Locke Publishes the Two Treatises of Government

Government exists to protect life, liberty, and property, and rules only by the consent of the governed

On the timeline · around 1689 · Newton and LockeThe New MethodNewton and LockeLocke Publishes the Two Treatises of Government167516801685169016951700

Quick facts

Author
John Locke
Work
Two Treatises of Government
Published
1689
Key idea
Natural rights, government by consent, right to resist tyranny

What happened

John Locke published Two Treatises of Government in 1689, shortly after England's Glorious Revolution replaced James II with William and Mary. The First Treatise refuted the theory of the divine right of kings.

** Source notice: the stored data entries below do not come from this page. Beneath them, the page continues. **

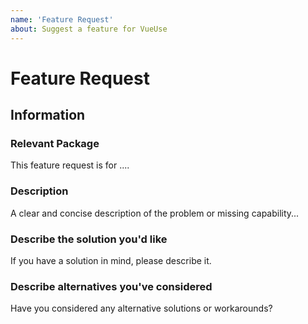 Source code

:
 ```yaml
---
name: 'Feature Request'
about: Suggest a feature for VueUse
---
```


# Feature Request

## Information

### Relevant Package

This feature request is for ....

### Description

A clear and concise description of the problem or missing capability...

### Describe the solution you'd like

If you have a solution in mind, please describe it.

### Describe alternatives you've considered

Have you considered any alternative solutions or workarounds?
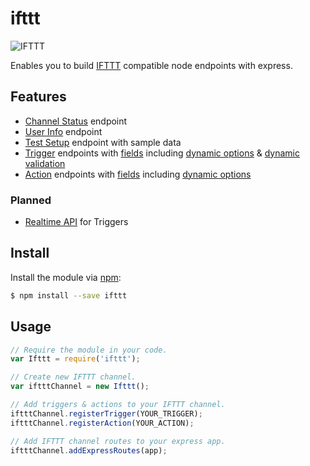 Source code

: # ifttt

![IFTTT](https://d3rnbxvnd0hlox.cloudfront.net/assets/r2012/ifttt_logo_83-56800c44757a4683441a9f9c53fba868.svg)

Enables you to build [IFTTT](https://ifttt.com) compatible node endpoints with express.

## Features

 - [Channel Status](https://developers.ifttt.com/docs/api_reference#channel-status) endpoint 
 - [User Info](https://developers.ifttt.com/docs/api_reference#user-information) endpoint
 - [Test Setup](https://developers.ifttt.com/docs/testing#the-testsetup-endpoint) endpoint with sample data
 - [Trigger](https://developers.ifttt.com/docs/api_reference#triggers) endpoints with [fields](https://developers.ifttt.com/docs/api_reference#trigger-fields) including [dynamic options](https://developers.ifttt.com/docs/api_reference#trigger-field-dynamic-options) & [dynamic validation](https://developers.ifttt.com/docs/api_reference#trigger-field-dynamic-validation)
 - [Action](https://developers.ifttt.com/docs/api_reference#actions) endpoints with [fields](https://developers.ifttt.com/docs/api_reference#action-fields) including [dynamic options](https://developers.ifttt.com/docs/api_reference#action-field-dynamic-options)

### Planned

 - [Realtime API](https://developers.ifttt.com/docs/api_reference#realtime-api) for Triggers

## Install

Install the module via [npm](https://www.npmjs.com/):

```bash
$ npm install --save ifttt
```

## Usage

```javascript
// Require the module in your code.
var Ifttt = require('ifttt');

// Create new IFTTT channel.
var iftttChannel = new Ifttt();

// Add triggers & actions to your IFTTT channel.
iftttChannel.registerTrigger(YOUR_TRIGGER);
iftttChannel.registerAction(YOUR_ACTION);

// Add IFTTT channel routes to your express app.
iftttChannel.addExpressRoutes(app);
```

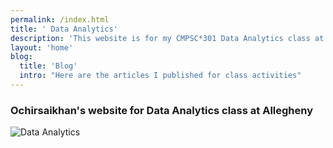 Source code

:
 ```yaml
---
permalink: /index.html
title: ' Data Analytics'
description: 'This website is for my CMPSC*301 Data Analytics class at Allegheny College'
layout: 'home'
blog:
  title: 'Blog'
  intro: "Here are the articles I published for class activities"
---
```


### Ochirsaikhan's website for Data Analytics class at Allegheny

![Data Analytics](https://www.investopedia.com/thmb/iDusjsH0gYqpGVQOILvKVSlHsVk=/1500x0/filters:no_upscale():max_bytes(150000):strip_icc()/data-analytics-4198207-1-ad97301587ac43698a095690bc58c4c1.jpg)
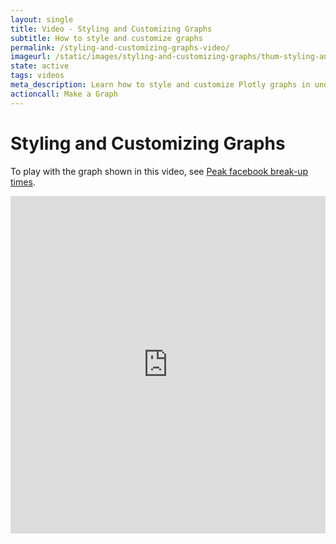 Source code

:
 ```yaml
---
layout: single
title: Video - Styling and Customizing Graphs
subtitle: How to style and customize graphs
permalink: /styling-and-customizing-graphs-video/
imageurl: /static/images/styling-and-customizing-graphs/thum-styling-and-customizing-graphs.png
state: active
tags: videos
meta_description: Learn how to style and customize Plotly graphs in under a minute. Plotly is the easiest way to make and share graphs, online and for free.
actioncall: Make a Graph
---
```


# Styling and Customizing Graphs

To play with the graph shown in this video, see [Peak facebook break-up times](https://plot.ly/181/~Dreamshot/).

<iframe src="https://www.youtube.com/embed/tzYjTcAhYhc" width="100%" height="540" frameborder="0" webkitallowfullscreen mozallowfullscreen allowfullscreen></iframe>
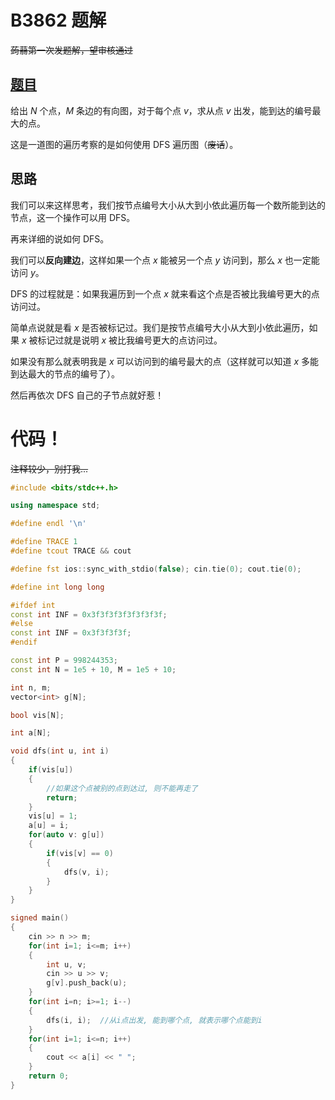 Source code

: # B3862 题解

~~蒟蒻第一次发题解，望审核通过~~

## [题目](https://www.luogu.com.cn/problem/B3862)

给出 $N$ 个点，$M$ 条边的有向图，对于每个点 $v$，求从点 $v$ 出发，能到达的编号最大的点。


这是一道图的遍历考察的是如何使用 DFS 遍历图（~~废话~~）。

## 思路

我们可以来这样思考，我们按节点编号大小从大到小依此遍历每一个数所能到达的节点，这一个操作可以用 DFS。

再来详细的说如何 DFS。

我们可以**反向建边**，这样如果一个点 $x$ 能被另一个点 $y$ 访问到，那么 $x$ 也一定能访问 $y$。

DFS 的过程就是：如果我遍历到一个点 $x$ 就来看这个点是否被比我编号更大的点访问过。

简单点说就是看 $x$ 是否被标记过。我们是按节点编号大小从大到小依此遍历，如果 $x$ 被标记过就是说明 $x$ 被比我编号更大的点访问过。

如果没有那么就表明我是 $x$ 可以访问到的编号最大的点（这样就可以知道 $x$ 多能到达最大的节点的编号了）。

然后再依次 DFS 自己的子节点就好惹！

# 代码！
~~注释较少，别打我...~~
```cpp
#include <bits/stdc++.h>

using namespace std;

#define endl '\n'

#define TRACE 1
#define tcout TRACE && cout

#define fst ios::sync_with_stdio(false); cin.tie(0); cout.tie(0);

#define int long long

#ifdef int
const int INF = 0x3f3f3f3f3f3f3f3f; 
#else
const int INF = 0x3f3f3f3f;
#endif

const int P = 998244353; 
const int N = 1e5 + 10, M = 1e5 + 10; 

int n, m;
vector<int> g[N];

bool vis[N];

int a[N];

void dfs(int u, int i)
{
	if(vis[u])
	{
		//如果这个点被别的点到达过, 则不能再走了
		return;
	}
	vis[u] = 1;
	a[u] = i;
	for(auto v: g[u])
	{
		if(vis[v] == 0)
		{
			dfs(v, i);
		}
	}
}

signed main()
{
	cin >> n >> m;
	for(int i=1; i<=m; i++)
	{
		int u, v;
		cin >> u >> v;
		g[v].push_back(u);
	}
	for(int i=n; i>=1; i--)
	{
		dfs(i, i);	//从i点出发, 能到哪个点, 就表示哪个点能到i
	}
	for(int i=1; i<=n; i++)
	{
		cout << a[i] << " ";
	}
	return 0;
}
``` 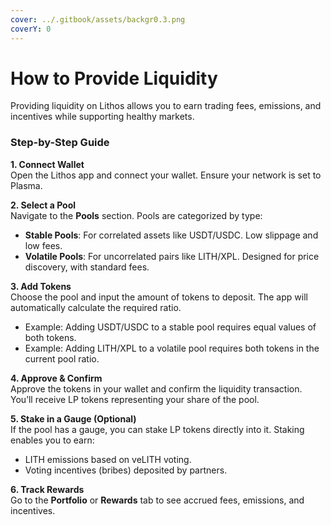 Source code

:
 ```yaml
---
cover: ../.gitbook/assets/backgr0.3.png
coverY: 0
---
```


# How to Provide Liquidity

Providing liquidity on Lithos allows you to earn trading fees, emissions, and incentives while supporting healthy markets.

### Step-by-Step Guide

**1. Connect Wallet**\
Open the Lithos app and connect your wallet. Ensure your network is set to Plasma.

**2. Select a Pool**\
Navigate to the **Pools** section. Pools are categorized by type:

* **Stable Pools**: For correlated assets like USDT/USDC. Low slippage and low fees.
* **Volatile Pools**: For uncorrelated pairs like LITH/XPL. Designed for price discovery, with standard fees.

**3. Add Tokens**\
Choose the pool and input the amount of tokens to deposit. The app will automatically calculate the required ratio.

* Example: Adding USDT/USDC to a stable pool requires equal values of both tokens.
* Example: Adding LITH/XPL to a volatile pool requires both tokens in the current pool ratio.

**4. Approve & Confirm**\
Approve the tokens in your wallet and confirm the liquidity transaction. You’ll receive LP tokens representing your share of the pool.

**5. Stake in a Gauge (Optional)**\
If the pool has a gauge, you can stake LP tokens directly into it. Staking enables you to earn:

* LITH emissions based on veLITH voting.
* Voting incentives (bribes) deposited by partners.

**6. Track Rewards**\
Go to the **Portfolio** or **Rewards** tab to see accrued fees, emissions, and incentives.
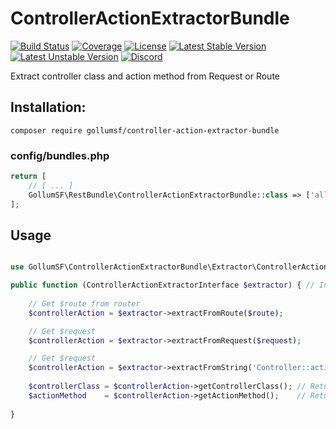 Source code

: # ControllerActionExtractorBundle

[![Build Status](https://travis-ci.com/GollumSF/controller-action-extractor-bundle.svg?branch=master)](https://travis-ci.com/GollumSF/controller-action-extractor-bundle)
[![Coverage](https://coveralls.io/repos/github/GollumSF/controller-action-extractor-bundle/badge.svg?branch=master)](https://coveralls.io/github/GollumSF/controller-action-extractor-bundle)
[![License](https://poser.pugx.org/gollumsf/controller-action-extractor-bundle/license)](https://packagist.org/packages/gollumsf/controller-action-extractor-bundle)
[![Latest Stable Version](https://poser.pugx.org/gollumsf/controller-action-extractor-bundle/v/stable)](https://packagist.org/packages/gollumsf/controller-action-extractor-bundle)
[![Latest Unstable Version](https://poser.pugx.org/gollumsf/controller-action-extractor-bundle/v/unstable)](https://packagist.org/packages/gollumsf/controller-action-extractor-bundle)
[![Discord](https://img.shields.io/discord/671741944149573687?color=purple&label=discord)](https://discord.gg/xMBc5SQ)

Extract controller class and action method from Request or Route

## Installation:

```shell
composer require gollumsf/controller-action-extractor-bundle
```

### config/bundles.php
```php
return [
    // [ ... ]
    GollumSF\RestBundle\ControllerActionExtractorBundle::class => ['all' => true],
];
```

## Usage

```php

use GollumSF\ControllerActionExtractorBundle\Extractor\ControllerActionExtractorInterface;

public function (ControllerActionExtractorInterface $extractor) { // Inject service
    
    // Get $route from router
    $controllerAction = $extractor->extractFromRoute($route);

    // Get $request
    $controllerAction = $extractor->extractFromRequest($request);

    // Get $request
    $controllerAction = $extractor->extractFromString('Controller::action');
    
    $controllerClass = $controllerAction->getControllerClass(); // Return controller class
    $actionMethod    = $controllerAction->getActionMethod();    // Return action method
    
}
``` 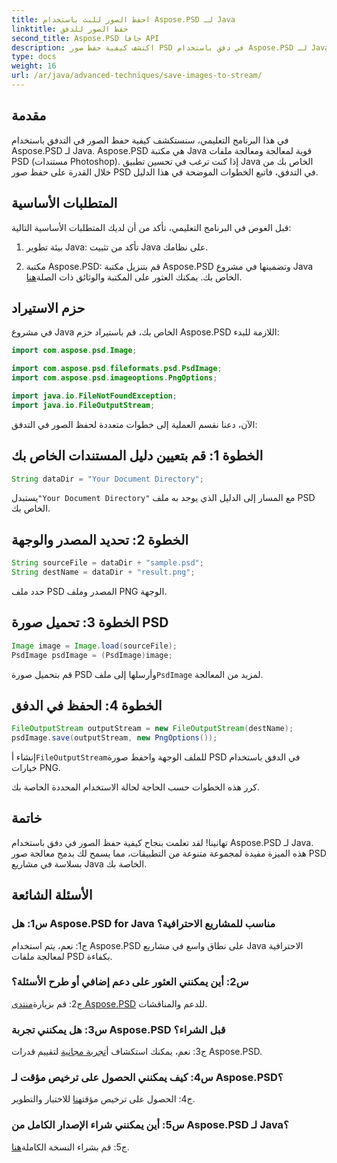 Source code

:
 ```yaml
---
title: احفظ الصور للبث باستخدام Aspose.PSD لـ Java
linktitle: حفظ الصور للدفق
second_title: Aspose.PSD جافا API
description: اكتشف كيفية حفظ صور PSD في دفق باستخدام Aspose.PSD لـ Java. اتبع دليلنا خطوة بخطوة لمعالجة الصور بكفاءة.
type: docs
weight: 16
url: /ar/java/advanced-techniques/save-images-to-stream/
---
```

## مقدمة

في هذا البرنامج التعليمي، سنستكشف كيفية حفظ الصور في التدفق باستخدام Aspose.PSD لـ Java. Aspose.PSD هي مكتبة Java قوية لمعالجة ومعالجة ملفات PSD (مستندات Photoshop). إذا كنت ترغب في تحسين تطبيق Java الخاص بك من خلال القدرة على حفظ صور PSD في التدفق، فاتبع الخطوات الموضحة في هذا الدليل.

## المتطلبات الأساسية

قبل الغوص في البرنامج التعليمي، تأكد من أن لديك المتطلبات الأساسية التالية:

1. بيئة تطوير Java: تأكد من تثبيت Java على نظامك.

2.  مكتبة Aspose.PSD: قم بتنزيل مكتبة Aspose.PSD وتضمينها في مشروع Java الخاص بك. يمكنك العثور على المكتبة والوثائق ذات الصلة[هنا](https://reference.aspose.com/psd/java/).

## حزم الاستيراد

في مشروع Java الخاص بك، قم باستيراد حزم Aspose.PSD اللازمة للبدء:

```java
import com.aspose.psd.Image;

import com.aspose.psd.fileformats.psd.PsdImage;
import com.aspose.psd.imageoptions.PngOptions;

import java.io.FileNotFoundException;
import java.io.FileOutputStream;
```

الآن، دعنا نقسم العملية إلى خطوات متعددة لحفظ الصور في التدفق:

## الخطوة 1: قم بتعيين دليل المستندات الخاص بك

```java
String dataDir = "Your Document Directory";
```

 يستبدل`"Your Document Directory"` مع المسار إلى الدليل الذي يوجد به ملف PSD الخاص بك.

## الخطوة 2: تحديد المصدر والوجهة

```java
String sourceFile = dataDir + "sample.psd";
String destName = dataDir + "result.png";
```

حدد ملف PSD المصدر وملف PNG الوجهة.

## الخطوة 3: تحميل صورة PSD

```java
Image image = Image.load(sourceFile);
PsdImage psdImage = (PsdImage)image;
```

 قم بتحميل صورة PSD وأرسلها إلى ملف`PsdImage` لمزيد من المعالجة.

## الخطوة 4: الحفظ في الدفق

```java
FileOutputStream outputStream = new FileOutputStream(destName);
psdImage.save(outputStream, new PngOptions());
```

 إنشاء أ`FileOutputStream`للملف الوجهة واحفظ صورة PSD في الدفق باستخدام خيارات PNG.

كرر هذه الخطوات حسب الحاجة لحالة الاستخدام المحددة الخاصة بك.

## خاتمة

تهانينا! لقد تعلمت بنجاح كيفية حفظ الصور في دفق باستخدام Aspose.PSD لـ Java. هذه الميزة مفيدة لمجموعة متنوعة من التطبيقات، مما يسمح لك بدمج معالجة صور PSD بسلاسة في مشاريع Java الخاصة بك.

## الأسئلة الشائعة

### س1: هل Aspose.PSD for Java مناسب للمشاريع الاحترافية؟

ج1: نعم، يتم استخدام Aspose.PSD على نطاق واسع في مشاريع Java الاحترافية لمعالجة ملفات PSD بكفاءة.

### س2: أين يمكنني العثور على دعم إضافي أو طرح الأسئلة؟

 ج2: قم بزيارة[منتدى Aspose.PSD](https://forum.aspose.com/c/psd/34) للدعم والمناقشات.

### س3: هل يمكنني تجربة Aspose.PSD قبل الشراء؟

 ج3: نعم، يمكنك استكشاف أ[تجربة مجانية](https://releases.aspose.com/) لتقييم قدرات Aspose.PSD.

### س4: كيف يمكنني الحصول على ترخيص مؤقت لـ Aspose.PSD؟

 ج4: الحصول على ترخيص مؤقت[هنا](https://purchase.aspose.com/temporary-license/) للاختبار والتطوير.

### س5: أين يمكنني شراء الإصدار الكامل من Aspose.PSD لـ Java؟

 ج5: قم بشراء النسخة الكاملة[هنا](https://purchase.aspose.com/buy). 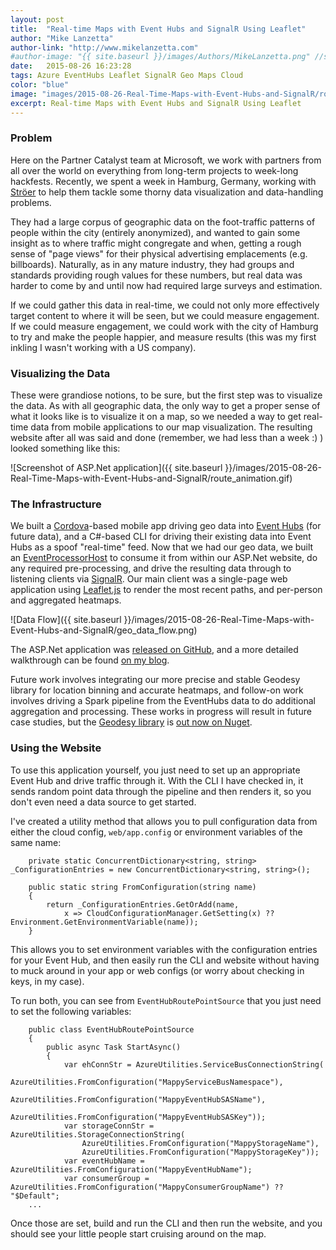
 ```yaml
---
layout: post
title:  "Real-time Maps with Event Hubs and SignalR Using Leaflet"
author: "Mike Lanzetta"
author-link: "http://www.mikelanzetta.com"
#author-image: "{{ site.baseurl }}/images/Authors/MikeLanzetta.png" //should be square dimensions
date:   2015-08-26 16:23:28
tags: Azure EventHubs Leaflet SignalR Geo Maps Cloud
color: "blue"
image: "images/2015-08-26-Real-Time-Maps-with-Event-Hubs-and-SignalR/route_animation.gif" 
excerpt: Real-time Maps with Event Hubs and SignalR Using Leaflet
---
```


### Problem

Here on the Partner Catalyst team at Microsoft, we work with partners from all over the world on everything from long-term projects to week-long hackfests. Recently, we spent a week in Hamburg, Germany, working with [Ströer](http://www.stroeer.com/) to help them tackle some thorny data visualization and data-handling problems. 

They had a large corpus of geographic data on the foot-traffic patterns of people within the city (entirely anonymized), and wanted to gain some insight as to where traffic might congregate and when, getting a rough sense of "page views" for their physical advertising emplacements (e.g. billboards). Naturally, as in any mature industry, they had groups and standards providing rough values for these numbers, but real data was harder to come by and until now had required large surveys and estimation.

If we could gather this data in real-time, we could not only more effectively target content to where it will be seen, but we could measure engagement. If we could measure engagement, we could work with the city of Hamburg to try and make the people happier, and measure results (this was my first inkling I wasn't working with a US company).

### Visualizing the Data

These were grandiose notions, to be sure, but the first step was to visualize the data. As with all geographic data, the only way to get a proper sense of what it looks like is to visualize it on a map, so we needed a way to get real-time data from mobile applications to our map visualization. The resulting website after all was said and done (remember, we had less than a week :) ) looked something like this:

![Screenshot of ASP.Net application]({{ site.baseurl }}/images/2015-08-26-Real-Time-Maps-with-Event-Hubs-and-SignalR/route_animation.gif)

### The Infrastructure

We built a [Cordova](http://cordova.apache.org/)-based mobile app driving geo data into [Event Hubs](http://azure.microsoft.com/en-us/services/event-hubs/) (for future data), and a C#-based CLI for driving their existing data into Event Hubs as a spoof "real-time" feed. Now that we had our geo data, we built an [EventProcessorHost](https://www.nuget.org/packages/Microsoft.Azure.ServiceBus.EventProcessorHost) to consume it from within our ASP.Net website, do any required pre-processing, and drive the resulting data through to listening clients via [SignalR](http://signalr.net/). Our main client was a single-page web application using [Leaflet.js](http://leafletjs.com/) to render the most recent paths, and per-person and aggregated heatmaps.

![Data Flow]({{ site.baseurl }}/images/2015-08-26-Real-Time-Maps-with-Event-Hubs-and-SignalR/geo_data_flow.png)

The ASP.Net application was [released on GitHub](https://github.com/noodlefrenzy/asp-mappy), and a more detailed walkthrough can be found [on my blog](http://www.mikelanzetta.com/2015/08/real-time-mapping-with-signalr-and-event-hubs/).

Future work involves integrating our more precise and stable Geodesy library for location binning and accurate heatmaps, and follow-on work involves driving a Spark pipeline from the EventHubs data to do additional aggregation and processing. These works in progress will result in future case studies, but the [Geodesy library](https://github.com/juergenpf/Geodesy) is [out now on Nuget](http://www.nuget.org/packages/Geodesy/).  

### Using the Website

To use this application yourself, you just need to set up an appropriate Event Hub and drive traffic through it. With the CLI I have checked in, it sends random point data through the pipeline and then renders it, so you don't even need a data source to get started.

I've created a utility method that allows you to pull configuration data from either the cloud config, `web/app.config` or environment variables of the same name:

```
    private static ConcurrentDictionary<string, string> _ConfigurationEntries = new ConcurrentDictionary<string, string>();

    public static string FromConfiguration(string name)
    {
        return _ConfigurationEntries.GetOrAdd(name, 
            x => CloudConfigurationManager.GetSetting(x) ?? Environment.GetEnvironmentVariable(name));
    }
```

This allows you to set environment variables with the configuration entries for your Event Hub, and then easily run the CLI and website without having to muck around in your app or web configs (or worry about checking in keys, in my case).

To run both, you can see from `EventHubRoutePointSource` that you just need to set the following variables:

```
    public class EventHubRoutePointSource
    {
        public async Task StartAsync()
        {
            var ehConnStr = AzureUtilities.ServiceBusConnectionString(
                AzureUtilities.FromConfiguration("MappyServiceBusNamespace"),
                AzureUtilities.FromConfiguration("MappyEventHubSASName"),
                AzureUtilities.FromConfiguration("MappyEventHubSASKey"));
            var storageConnStr = AzureUtilities.StorageConnectionString(
                AzureUtilities.FromConfiguration("MappyStorageName"),
                AzureUtilities.FromConfiguration("MappyStorageKey"));
            var eventHubName = AzureUtilities.FromConfiguration("MappyEventHubName");
            var consumerGroup = AzureUtilities.FromConfiguration("MappyConsumerGroupName") ?? "$Default";
    ...
```

Once those are set, build and run the CLI and then run the website, and you should see your little people start cruising around on the map. 
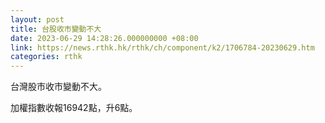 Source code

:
 ```yaml
---
layout: post
title: 台股收市變動不大
date: 2023-06-29 14:28:26.000000000 +08:00
link: https://news.rthk.hk/rthk/ch/component/k2/1706784-20230629.htm
categories: rthk
---
```


台灣股市收市變動不大。

加權指數收報16942點，升6點。
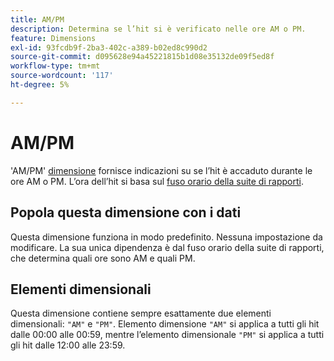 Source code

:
 ```yaml
---
title: AM/PM
description: Determina se l’hit si è verificato nelle ore AM o PM.
feature: Dimensions
exl-id: 93fcdb9f-2ba3-402c-a389-b02ed8c990d2
source-git-commit: d095628e94a45221815b1d08e35132de09f5ed8f
workflow-type: tm+mt
source-wordcount: '117'
ht-degree: 5%

---
```


# AM/PM

&#39;AM/PM&#39; [dimensione](overview.md) fornisce indicazioni su se l’hit è accaduto durante le ore AM o PM. L’ora dell’hit si basa sul [fuso orario della suite di rapporti](/help/admin/admin/c-manage-report-suites/c-edit-report-suites/general/general-acct-settings-admin.md).

## Popola questa dimensione con i dati

Questa dimensione funziona in modo predefinito. Nessuna impostazione da modificare. La sua unica dipendenza è dal fuso orario della suite di rapporti, che determina quali ore sono AM e quali PM.

## Elementi dimensionali

Questa dimensione contiene sempre esattamente due elementi dimensionali: `"AM"` e `"PM"`. Elemento dimensione `"AM"` si applica a tutti gli hit dalle 00:00 alle 00:59, mentre l’elemento dimensionale `"PM"` si applica a tutti gli hit dalle 12:00 alle 23:59.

The Second Treatise argued instead that people in a state of nature already possess natural rights to life, liberty, and property, and that they form governments by consent specifically to protect those rights. If a government violates that trust, Locke argued, the people retain a right to resist and replace it. He also grounded property in labor: mixing one's work with unowned land or resources, he argued, makes them rightfully one's own.

Why it matters

Locke's consent-based theory of government, with its built-in justification for resisting a government that breaks the trust, became the direct philosophical source for the American Declaration of Independence's language of unalienable rights and government deriving its just powers from the consent of the governed.

How we know

The Two Treatises survive in Locke's original text; the Stanford Encyclopedia of Philosophy's entries on Locke and on his political philosophy summarize the work's arguments and 1689 publication from that text.